/A boat launch for Bob Lake 

A boat launch for Bob Lake 

By Chad Ingram

Published Dec. 14 2017

The Township of Minden Hills should construct a new public boat launch on Bob Lake.

This may seem an outlandish statement. Ensuring public access to waterbodies is not something municipalities are required to do. However the situation at Bob Lake is an anomaly.

As regular readers of this publication will be aware in 2016 a long-used boat launch on Bob Lake long-believed to a publicly owned one was barricaded by the owner of the property where it is located.
It turned out despite being used by lake residents for generations and despite being advertised as a municipally owned launch the launch was located on private property. The family that owns the property decided they no longer wanted people using the boat launch as is their right.

While councillors looked for potential long-term solutions through last winter that search proved unfruitful and this boating season Bob Lake residents – there are about 250 properties on the lake  – were left to their own devices.

Up until this fall Bob Lake had been without a property owners’ association residents instead represented by a series of roads associations. Wisely residents have banded together and in September formed the Bob Lake Association which will provide them with a unified voice.
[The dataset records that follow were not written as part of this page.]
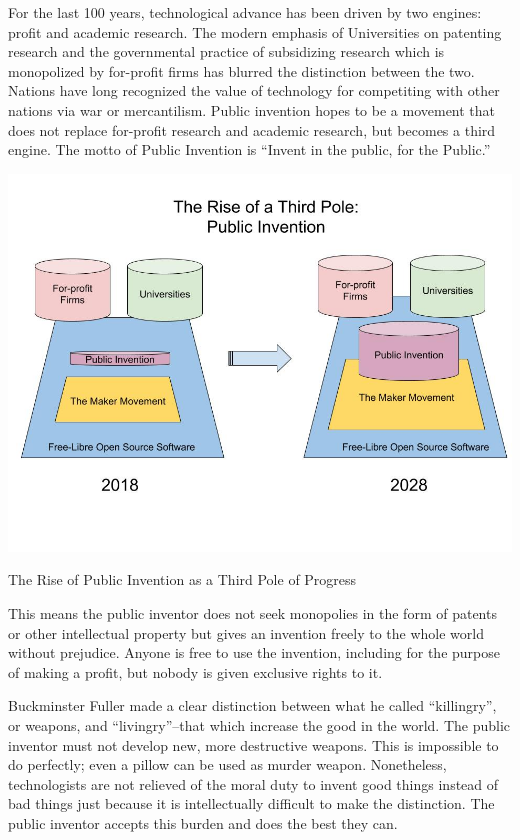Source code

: \documentclass[
	fontsize=10pt, %
	twoside=false, %
	secnumdepth=1, %
]{kaobook}
\begin{document}
For the last 100 years, technological advance has been driven
by two engines: profit and academic research.
The modern emphasis of Universities on patenting research
and the governmental practice of subsidizing research which
is monopolized by for-profit firms has blurred the distinction between the two.
Nations have long recognized the value of technology for
competiting with other nations via
war or mercantilism. Public invention hopes to be a movement
that does not replace for-profit research and academic research,
but becomes a third engine. The motto of Public Invention
is ``Invent in the public, for the Public.''

\begin{marginfigure}[-5.5cm]
    \includegraphics{figures/The_Rise_of_Public_Invention.jpg}
  \caption{The Rise of Public Invention as a Third Pole of Progress}
\end{marginfigure}

This means the public inventor does not seek monopolies in
the form of patents or other intellectual property but
gives an invention freely to the whole world without prejudice.
Anyone is free to use the invention, including for the purpose
of making a profit, but nobody is given
exclusive rights to it.

Buckminster Fuller made a clear distinction between what he
called ``killingry'', or weapons, and ``livingry''--that
which increase the good in the world.
The public inventor
must not develop new, more destructive weapons.
This is impossible
to do perfectly;
even a pillow can be used as murder weapon.
Nonetheless,
technologists are not relieved of the moral duty to invent
good things instead of bad things just because it is
intellectually difficult to make the distinction.
The public inventor accepts this burden and does the best they can.
\end{document}
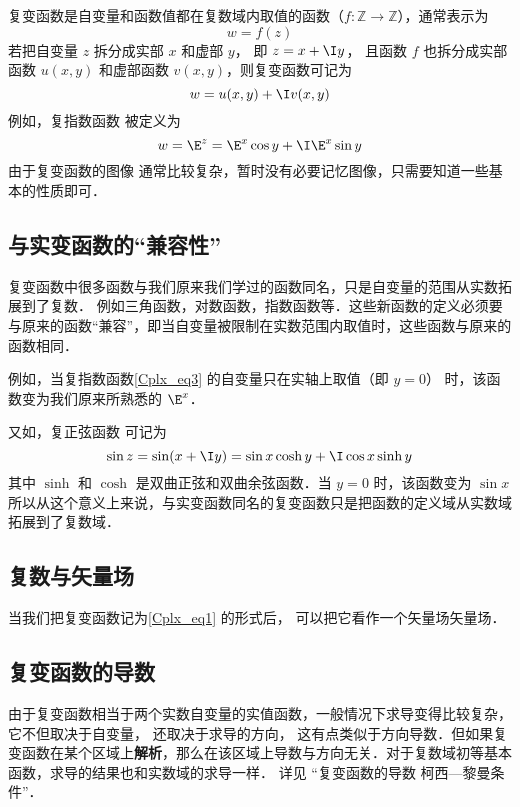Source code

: 

复变函数是自变量和函数值都在复数域内取值的函数（$f:\mathbb Z \to \mathbb Z$），通常表示为
\begin{equation}
w = f(z)
\end{equation}
若把自变量 $z$ 拆分成实部 $x$ 和虚部 $y$， 即 $z = x + \I y$， 且函数 $f$ 也拆分成实部函数 $u(x,y)$ 和虚部函数 $v(x,y)$，则复变函数可记为
\begin{equation}\label{Cplx_eq1}
w = u(x,y) + \I v(x,y)
\end{equation}
例如，复指数函数 被定义为
\begin{equation}\label{Cplx_eq3}
w = \E^z = \E^x \cos y + \I \E^x\sin y
\end{equation}
由于复变函数的图像%
通常比较复杂，暂时没有必要记忆图像，只需要知道一些基本的性质即可．

\subsection{与实变函数的“兼容性”}
复变函数中很多函数与我们原来我们学过的函数同名，只是自变量的范围从实数拓展到了复数． 例如三角函数，对数函数，指数函数等．这些新函数的定义必须要与原来的函数“兼容”，即当自变量被限制在实数范围内取值时，这些函数与原来的函数相同．

例如，当复指数函数\autoref{Cplx_eq3} 的自变量只在实轴上取值（即 $y = 0$） 时，该函数变为我们原来所熟悉的 $\E^x$． 

又如，复正弦函数 可记为
\begin{equation}
\sin z = \sin(x + \I y) = \sin x\cosh y + \I\cos x\sinh y
\end{equation}
其中 $\sinh $ 和 $\cosh $ 是双曲正弦和双曲余弦函数．当 $y = 0$ 时，该函数变为 $\sin x$ 
所以从这个意义上来说，与实变函数同名的复变函数只是把函数的定义域从实数域拓展到了复数域．

\subsection{复数与矢量场}
当我们把复变函数记为\autoref{Cplx_eq1} 的形式后， 可以把它看作一个矢量场矢量场．

\subsection{复变函数的导数}
由于复变函数相当于两个实数自变量的实值函数，一般情况下求导变得比较复杂， 它不但取决于自变量， 还取决于求导的方向， 这有点类似于方向导数．但如果复变函数在某个区域上\textbf{解析}，那么在该区域上导数与方向无关．对于复数域初等基本函数，求导的结果也和实数域的求导一样． 详见 “复变函数的导数 柯西—黎曼条件”．

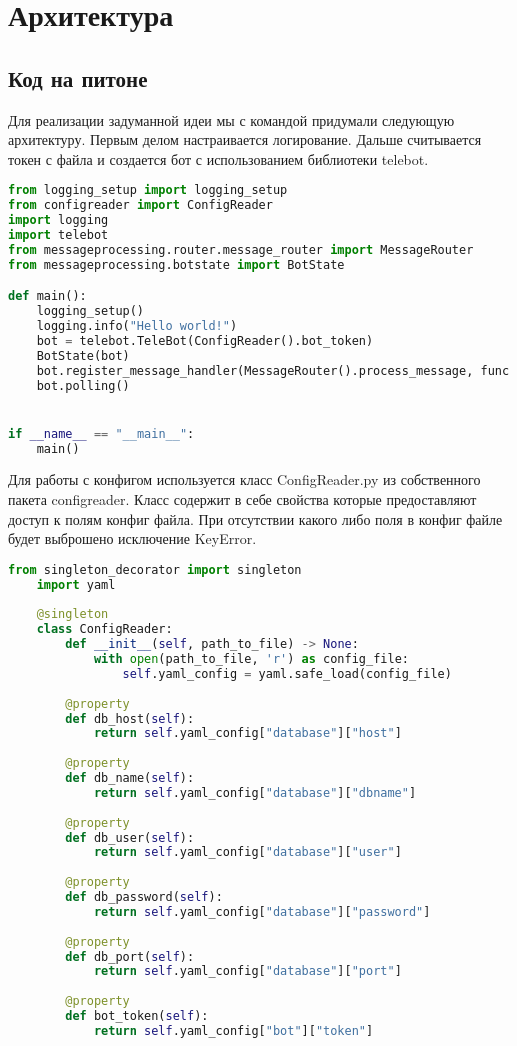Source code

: \documentclass[12pt]{extarticle}
\begin{document}
\pagebreak

\section{Архитектура}
\subsection{Код на питоне}

Для реализации задуманной идеи мы с командой придумали следующую архитектуру. Первым делом настраивается логирование. Дальше считывается токен с файла и создается бот с использованием библиотеки telebot.
\begin{lstlisting}[language=Python,style=mystyle,caption=main.py]
from logging_setup import logging_setup
from configreader import ConfigReader
import logging
import telebot
from messageprocessing.router.message_router import MessageRouter
from messageprocessing.botstate import BotState

def main():
    logging_setup()
    logging.info("Hello world!")
    bot = telebot.TeleBot(ConfigReader().bot_token)
    BotState(bot)
    bot.register_message_handler(MessageRouter().process_message, func = lambda x: True)
    bot.polling()


if __name__ == "__main__":
    main()
\end{lstlisting}


Для работы с конфигом используется класс ConfigReader.py из собственного пакета configreader. Класс содержит в себе свойства которые предоставляют доступ к полям конфиг файла. При отсутствии какого либо поля в конфиг файле будет выброшено исключение KeyError.
\begin{lstlisting}[language=Python,style=mystyle,caption=ConfigReader.py]
    from singleton_decorator import singleton
    import yaml
    
    @singleton
    class ConfigReader:
        def __init__(self, path_to_file) -> None:
            with open(path_to_file, 'r') as config_file:
                self.yaml_config = yaml.safe_load(config_file)
    
        @property
        def db_host(self):
            return self.yaml_config["database"]["host"]
        
        @property
        def db_name(self):
            return self.yaml_config["database"]["dbname"]
        
        @property
        def db_user(self):
            return self.yaml_config["database"]["user"]
        
        @property
        def db_password(self):
            return self.yaml_config["database"]["password"]
        
        @property
        def db_port(self):
            return self.yaml_config["database"]["port"]
        
        @property
        def bot_token(self):
            return self.yaml_config["bot"]["token"]
    
\end{lstlisting}
\end{document}
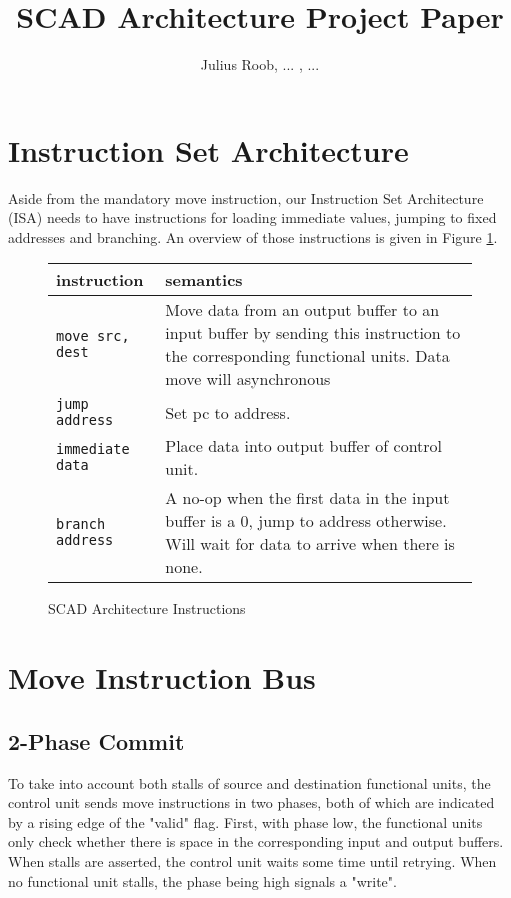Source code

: \documentclass[adraft]{eptcs}
\title{SCAD Architecture Project Paper}
\author{Julius Roob, ...
	\institute{University of Kaiserslautern, Embedded Systems Group}
	\email{julius@juliusroob.de}, ...
}
\begin{document}
	\maketitle \newpage
	\tableofcontents \newpage
	\section{Instruction Set Architecture}
		Aside from the mandatory move instruction, our Instruction Set Architecture (ISA) needs to have instructions for loading immediate values, jumping to fixed addresses and branching.
		An overview of those instructions is given in Figure \ref{fig:instruction_table}.
		
		\begin{figure}
			\begin{center}
				\begin{tabular}{| l | p{7cm} |}
					\hline
					\textbf{instruction} & \textbf{semantics} \\ \hline
					\lstinline{move src, dest} & Move data from an output buffer to an input buffer by sending this instruction to the corresponding functional units. Data move will asynchronous \\ \hline
					\lstinline{jump address} & Set pc to address. \\ \hline
					\lstinline{immediate data} & Place data into output buffer of control unit. \\ \hline
					\lstinline{branch address} & A no-op when the first data in the input buffer is a 0, jump to address otherwise. Will wait for data to arrive when there is none. \\ \hline
				\end{tabular}
				\label{fig:instruction_table}
				\caption{SCAD Architecture Instructions}
			\end{center}
		\end{figure}
		
	\section{Move Instruction Bus}
		\subsection{2-Phase Commit}
			To take into account both stalls of source and destination functional units, the control unit sends move instructions in two phases, both of which are indicated by a rising edge of the "valid" flag.
			First, with phase low, the functional units only check whether there is space in the corresponding input and output buffers.
			When stalls are asserted, the control unit waits some time until retrying.
			When no functional unit stalls, the phase being high signals a "write".
			
\end{document}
Members of that association came before Minden Hills council earlier this month with a proposal to construct a boat launch on a municipally owned shoreline road allowance along Claude Brown Road. In what councillors noted was a well-researched presentation association representatives requested the municipality cover the cost of the construction of that boat launch at about $30000.

There was mixed reaction to the suggestion on the Times’s social media channels.
“Don’t hold your breath for the town to pay” wrote one reader.
“Nor should it” responded another.

And that’s fair. Using tax dollars to construct a public launch on Lake A could certainly create a precedent for residents of Lake B to say they also want a publicly funded boat ramp. As mentioned earlier this is not something that is a municipal responsibility.

However the situation at Bob Lake is an anomaly. It is an anomaly because the township played a role in the years’ long confusion that the launch was publicly owned. That’s the catch and it makes all the difference.
While the township has no legal obligation to construction a public boat launch on Bob Lake one could argue it has an ethical obligation to.

Put yourself in the place of a Bob Lake resident one who purchased a property on the lake with the understanding it had a public boat launch then poof that asset is suddenly gone.

And a public ramp would not be for use solely by lake residents.
As another reader pointed out on the paper’s Facebook page “a publicly funded boat launch is a good idea provided everyone understands that it’s for public use (not just property owners).”

The proposal is a relatively inexpensive and simple solution to a complicated problem.